[Stored items]
>>
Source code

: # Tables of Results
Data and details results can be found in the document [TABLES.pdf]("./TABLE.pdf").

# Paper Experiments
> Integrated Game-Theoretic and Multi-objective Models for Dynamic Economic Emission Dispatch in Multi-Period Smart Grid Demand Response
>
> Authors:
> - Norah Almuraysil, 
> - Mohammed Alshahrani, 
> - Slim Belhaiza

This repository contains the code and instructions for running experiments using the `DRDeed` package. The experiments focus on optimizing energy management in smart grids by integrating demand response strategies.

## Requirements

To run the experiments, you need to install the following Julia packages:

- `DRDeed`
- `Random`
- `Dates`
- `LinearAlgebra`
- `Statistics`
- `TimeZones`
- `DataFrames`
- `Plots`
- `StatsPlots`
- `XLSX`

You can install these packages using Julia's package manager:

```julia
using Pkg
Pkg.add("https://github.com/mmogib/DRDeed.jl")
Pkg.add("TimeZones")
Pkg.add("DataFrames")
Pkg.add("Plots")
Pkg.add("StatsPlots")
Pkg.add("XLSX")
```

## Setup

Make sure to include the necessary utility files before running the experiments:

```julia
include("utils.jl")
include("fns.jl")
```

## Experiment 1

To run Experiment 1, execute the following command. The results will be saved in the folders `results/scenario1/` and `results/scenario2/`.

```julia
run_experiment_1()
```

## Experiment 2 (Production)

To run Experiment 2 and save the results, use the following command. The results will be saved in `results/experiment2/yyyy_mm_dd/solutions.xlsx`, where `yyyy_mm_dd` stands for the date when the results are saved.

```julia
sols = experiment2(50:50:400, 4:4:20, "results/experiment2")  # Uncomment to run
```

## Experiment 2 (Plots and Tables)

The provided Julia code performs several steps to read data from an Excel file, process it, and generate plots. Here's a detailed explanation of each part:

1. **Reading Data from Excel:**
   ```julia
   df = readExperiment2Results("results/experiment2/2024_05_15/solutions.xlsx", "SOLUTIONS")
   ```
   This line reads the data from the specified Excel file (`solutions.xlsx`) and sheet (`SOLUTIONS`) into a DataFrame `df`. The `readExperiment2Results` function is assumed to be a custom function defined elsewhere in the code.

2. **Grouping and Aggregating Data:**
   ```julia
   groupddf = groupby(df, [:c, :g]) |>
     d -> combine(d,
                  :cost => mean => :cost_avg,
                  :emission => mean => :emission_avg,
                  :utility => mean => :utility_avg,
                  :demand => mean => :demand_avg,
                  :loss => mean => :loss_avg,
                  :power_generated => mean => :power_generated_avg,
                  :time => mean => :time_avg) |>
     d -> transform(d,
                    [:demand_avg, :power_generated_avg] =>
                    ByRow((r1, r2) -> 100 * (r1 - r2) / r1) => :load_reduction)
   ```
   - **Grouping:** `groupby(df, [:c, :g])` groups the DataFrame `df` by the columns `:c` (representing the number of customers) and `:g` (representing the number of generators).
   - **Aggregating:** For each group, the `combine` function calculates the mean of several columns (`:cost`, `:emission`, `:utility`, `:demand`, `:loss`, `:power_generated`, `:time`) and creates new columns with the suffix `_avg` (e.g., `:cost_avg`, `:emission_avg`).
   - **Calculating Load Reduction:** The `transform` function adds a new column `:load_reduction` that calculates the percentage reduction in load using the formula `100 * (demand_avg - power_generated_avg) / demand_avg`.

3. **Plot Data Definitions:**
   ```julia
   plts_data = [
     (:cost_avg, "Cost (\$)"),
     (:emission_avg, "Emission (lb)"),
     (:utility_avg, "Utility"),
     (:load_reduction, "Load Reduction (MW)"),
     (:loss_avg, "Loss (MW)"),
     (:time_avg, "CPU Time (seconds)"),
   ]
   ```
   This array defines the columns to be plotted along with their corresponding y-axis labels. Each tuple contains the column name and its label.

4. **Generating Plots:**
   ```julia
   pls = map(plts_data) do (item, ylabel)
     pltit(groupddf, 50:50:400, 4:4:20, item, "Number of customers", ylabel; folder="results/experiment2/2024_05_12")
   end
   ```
<<
>>
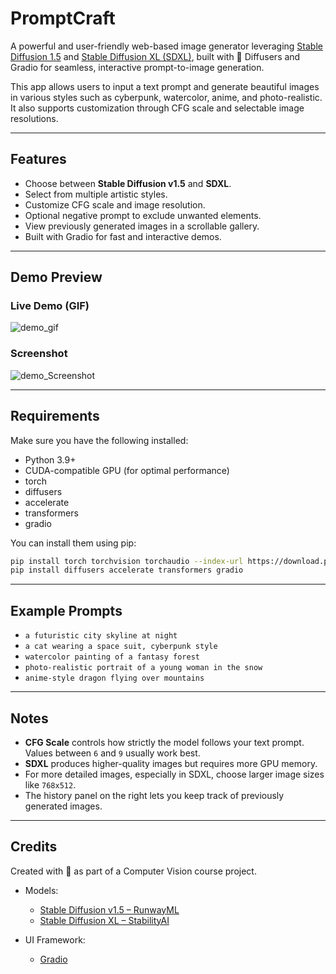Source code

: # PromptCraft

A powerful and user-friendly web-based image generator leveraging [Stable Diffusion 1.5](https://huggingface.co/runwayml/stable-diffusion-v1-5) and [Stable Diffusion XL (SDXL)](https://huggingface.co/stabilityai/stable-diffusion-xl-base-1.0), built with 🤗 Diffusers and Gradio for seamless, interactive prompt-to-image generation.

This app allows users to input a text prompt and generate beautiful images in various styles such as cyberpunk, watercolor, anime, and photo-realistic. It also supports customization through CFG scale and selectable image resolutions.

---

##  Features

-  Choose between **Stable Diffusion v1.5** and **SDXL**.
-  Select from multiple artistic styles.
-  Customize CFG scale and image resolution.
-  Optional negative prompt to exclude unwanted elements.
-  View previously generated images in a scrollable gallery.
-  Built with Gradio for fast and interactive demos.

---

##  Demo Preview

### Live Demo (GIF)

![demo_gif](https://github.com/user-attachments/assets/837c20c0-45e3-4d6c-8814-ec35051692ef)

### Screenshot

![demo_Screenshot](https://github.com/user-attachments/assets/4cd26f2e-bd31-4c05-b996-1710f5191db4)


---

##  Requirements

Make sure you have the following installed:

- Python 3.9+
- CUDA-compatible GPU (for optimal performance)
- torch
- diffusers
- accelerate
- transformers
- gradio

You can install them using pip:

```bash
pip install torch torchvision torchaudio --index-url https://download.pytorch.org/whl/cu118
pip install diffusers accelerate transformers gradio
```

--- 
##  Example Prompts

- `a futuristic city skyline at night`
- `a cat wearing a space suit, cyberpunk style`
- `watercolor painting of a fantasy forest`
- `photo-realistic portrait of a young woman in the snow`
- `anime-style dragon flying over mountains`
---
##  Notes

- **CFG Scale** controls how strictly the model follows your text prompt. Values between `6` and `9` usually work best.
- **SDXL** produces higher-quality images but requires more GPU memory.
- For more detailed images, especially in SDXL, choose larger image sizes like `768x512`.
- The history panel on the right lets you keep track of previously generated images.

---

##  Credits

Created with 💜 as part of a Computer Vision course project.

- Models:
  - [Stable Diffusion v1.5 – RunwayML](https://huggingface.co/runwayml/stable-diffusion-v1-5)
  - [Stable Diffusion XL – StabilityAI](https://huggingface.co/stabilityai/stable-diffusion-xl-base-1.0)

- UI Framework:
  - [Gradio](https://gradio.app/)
<<
> **Work to complete**
Search the records for the string "cyberpunk" and, wherever a line contains it, please copy that line.

> **Written response**
This app allows users to input a text prompt and generate beautiful images in various styles such as cyberpunk, watercolor, anime, and photo-realistic. It also supports customization through CFG scale and selectable image resolutions.
- `a cat wearing a space suit, cyberpunk style`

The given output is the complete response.